**BRIEF:** From the first line to the last, please reproduce the material exactly, skipping the pictures.
+--
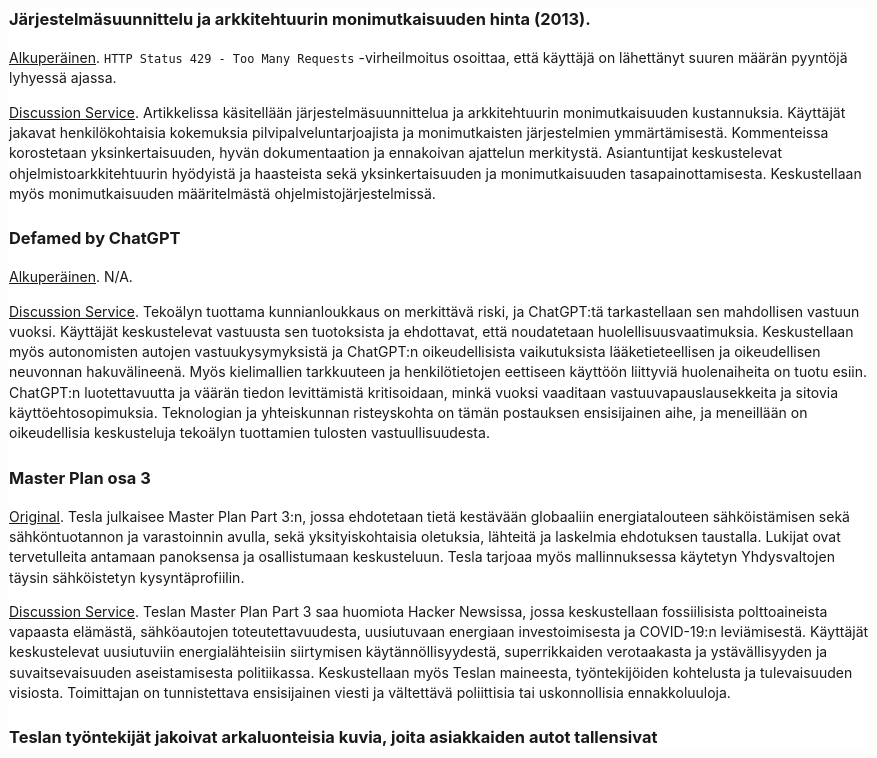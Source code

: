 ### Järjestelmäsuunnittelu ja arkkitehtuurin monimutkaisuuden hinta (2013).

[Alkuperäinen](https://dspace.mit.edu/handle/1721.1/79551).
`HTTP Status 429 - Too Many Requests` -virheilmoitus osoittaa, että käyttäjä on lähettänyt suuren määrän pyyntöjä lyhyessä ajassa.

[Discussion Service](http://news.ycombinator.com/item?id=35470905).
Artikkelissa käsitellään järjestelmäsuunnittelua ja arkkitehtuurin monimutkaisuuden kustannuksia. Käyttäjät jakavat henkilökohtaisia kokemuksia pilvipalveluntarjoajista ja monimutkaisten järjestelmien ymmärtämisestä. Kommenteissa korostetaan yksinkertaisuuden, hyvän dokumentaation ja ennakoivan ajattelun merkitystä. Asiantuntijat keskustelevat ohjelmistoarkkitehtuurin hyödyistä ja haasteista sekä yksinkertaisuuden ja monimutkaisuuden tasapainottamisesta. Keskustellaan myös monimutkaisuuden määritelmästä ohjelmistojärjestelmissä.

### Defamed by ChatGPT

[Alkuperäinen](https://jonathanturley.org/2023/04/06/defamed-by-chatgpt-my-own-bizarre-experience-with-artificiality-of-artificial-intelligence/).
N/A.

[Discussion Service](http://news.ycombinator.com/item?id=35468540).
Tekoälyn tuottama kunnianloukkaus on merkittävä riski, ja ChatGPT:tä tarkastellaan sen mahdollisen vastuun vuoksi. Käyttäjät keskustelevat vastuusta sen tuotoksista ja ehdottavat, että noudatetaan huolellisuusvaatimuksia. Keskustellaan myös autonomisten autojen vastuukysymyksistä ja ChatGPT:n oikeudellisista vaikutuksista lääketieteellisen ja oikeudellisen neuvonnan hakuvälineenä. Myös kielimallien tarkkuuteen ja henkilötietojen eettiseen käyttöön liittyviä huolenaiheita on tuotu esiin. ChatGPT:n luotettavuutta ja väärän tiedon levittämistä kritisoidaan, minkä vuoksi vaaditaan vastuuvapauslausekkeita ja sitovia käyttöehtosopimuksia. Teknologian ja yhteiskunnan risteyskohta on tämän postauksen ensisijainen aihe, ja meneillään on oikeudellisia keskusteluja tekoälyn tuottamien tulosten vastuullisuudesta.

### Master Plan osa 3

[Original](https://www.tesla.com/blog/master-plan-part-3).
Tesla julkaisee Master Plan Part 3:n, jossa ehdotetaan tietä kestävään globaaliin energiatalouteen sähköistämisen sekä sähköntuotannon ja varastoinnin avulla, sekä yksityiskohtaisia oletuksia, lähteitä ja laskelmia ehdotuksen taustalla. Lukijat ovat tervetulleita antamaan panoksensa ja osallistumaan keskusteluun. Tesla tarjoaa myös mallinnuksessa käytetyn Yhdysvaltojen täysin sähköistetyn kysyntäprofiilin.

[Discussion Service](http://news.ycombinator.com/item?id=35462378).
Teslan Master Plan Part 3 saa huomiota Hacker Newsissa, jossa keskustellaan fossiilisista polttoaineista vapaasta elämästä, sähköautojen toteutettavuudesta, uusiutuvaan energiaan investoimisesta ja COVID-19:n leviämisestä. Käyttäjät keskustelevat uusiutuviin energialähteisiin siirtymisen käytännöllisyydestä, superrikkaiden verotaakasta ja ystävällisyyden ja suvaitsevaisuuden aseistamisesta politiikassa. Keskustellaan myös Teslan maineesta, työntekijöiden kohtelusta ja tulevaisuuden visiosta. Toimittajan on tunnistettava ensisijainen viesti ja vältettävä poliittisia tai uskonnollisia ennakkoluuloja.

### Teslan työntekijät jakoivat arkaluonteisia kuvia, joita asiakkaiden autot tallensivat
+--
**SOLUTION TO THE PROBLEM:**
Source code

: ### Järjestelmäsuunnittelu ja arkkitehtuurin monimutkaisuuden hinta (2013).

[Alkuperäinen](https://dspace.mit.edu/handle/1721.1/79551).
`HTTP Status 429 - Too Many Requests` -virheilmoitus osoittaa, että käyttäjä on lähettänyt suuren määrän pyyntöjä lyhyessä ajassa.

[Discussion Service](http://news.ycombinator.com/item?id=35470905).
Artikkelissa käsitellään järjestelmäsuunnittelua ja arkkitehtuurin monimutkaisuuden kustannuksia. Käyttäjät jakavat henkilökohtaisia kokemuksia pilvipalveluntarjoajista ja monimutkaisten järjestelmien ymmärtämisestä. Kommenteissa korostetaan yksinkertaisuuden, hyvän dokumentaation ja ennakoivan ajattelun merkitystä. Asiantuntijat keskustelevat ohjelmistoarkkitehtuurin hyödyistä ja haasteista sekä yksinkertaisuuden ja monimutkaisuuden tasapainottamisesta. Keskustellaan myös monimutkaisuuden määritelmästä ohjelmistojärjestelmissä.

### Defamed by ChatGPT

[Alkuperäinen](https://jonathanturley.org/2023/04/06/defamed-by-chatgpt-my-own-bizarre-experience-with-artificiality-of-artificial-intelligence/).
N/A.

[Discussion Service](http://news.ycombinator.com/item?id=35468540).
Tekoälyn tuottama kunnianloukkaus on merkittävä riski, ja ChatGPT:tä tarkastellaan sen mahdollisen vastuun vuoksi. Käyttäjät keskustelevat vastuusta sen tuotoksista ja ehdottavat, että noudatetaan huolellisuusvaatimuksia. Keskustellaan myös autonomisten autojen vastuukysymyksistä ja ChatGPT:n oikeudellisista vaikutuksista lääketieteellisen ja oikeudellisen neuvonnan hakuvälineenä. Myös kielimallien tarkkuuteen ja henkilötietojen eettiseen käyttöön liittyviä huolenaiheita on tuotu esiin. ChatGPT:n luotettavuutta ja väärän tiedon levittämistä kritisoidaan, minkä vuoksi vaaditaan vastuuvapauslausekkeita ja sitovia käyttöehtosopimuksia. Teknologian ja yhteiskunnan risteyskohta on tämän postauksen ensisijainen aihe, ja meneillään on oikeudellisia keskusteluja tekoälyn tuottamien tulosten vastuullisuudesta.

### Master Plan osa 3

[Original](https://www.tesla.com/blog/master-plan-part-3).
Tesla julkaisee Master Plan Part 3:n, jossa ehdotetaan tietä kestävään globaaliin energiatalouteen sähköistämisen sekä sähköntuotannon ja varastoinnin avulla, sekä yksityiskohtaisia oletuksia, lähteitä ja laskelmia ehdotuksen taustalla. Lukijat ovat tervetulleita antamaan panoksensa ja osallistumaan keskusteluun. Tesla tarjoaa myös mallinnuksessa käytetyn Yhdysvaltojen täysin sähköistetyn kysyntäprofiilin.

[Discussion Service](http://news.ycombinator.com/item?id=35462378).
Teslan Master Plan Part 3 saa huomiota Hacker Newsissa, jossa keskustellaan fossiilisista polttoaineista vapaasta elämästä, sähköautojen toteutettavuudesta, uusiutuvaan energiaan investoimisesta ja COVID-19:n leviämisestä. Käyttäjät keskustelevat uusiutuviin energialähteisiin siirtymisen käytännöllisyydestä, superrikkaiden verotaakasta ja ystävällisyyden ja suvaitsevaisuuden aseistamisesta politiikassa. Keskustellaan myös Teslan maineesta, työntekijöiden kohtelusta ja tulevaisuuden visiosta. Toimittajan on tunnistettava ensisijainen viesti ja vältettävä poliittisia tai uskonnollisia ennakkoluuloja.

### Teslan työntekijät jakoivat arkaluonteisia kuvia, joita asiakkaiden autot tallensivat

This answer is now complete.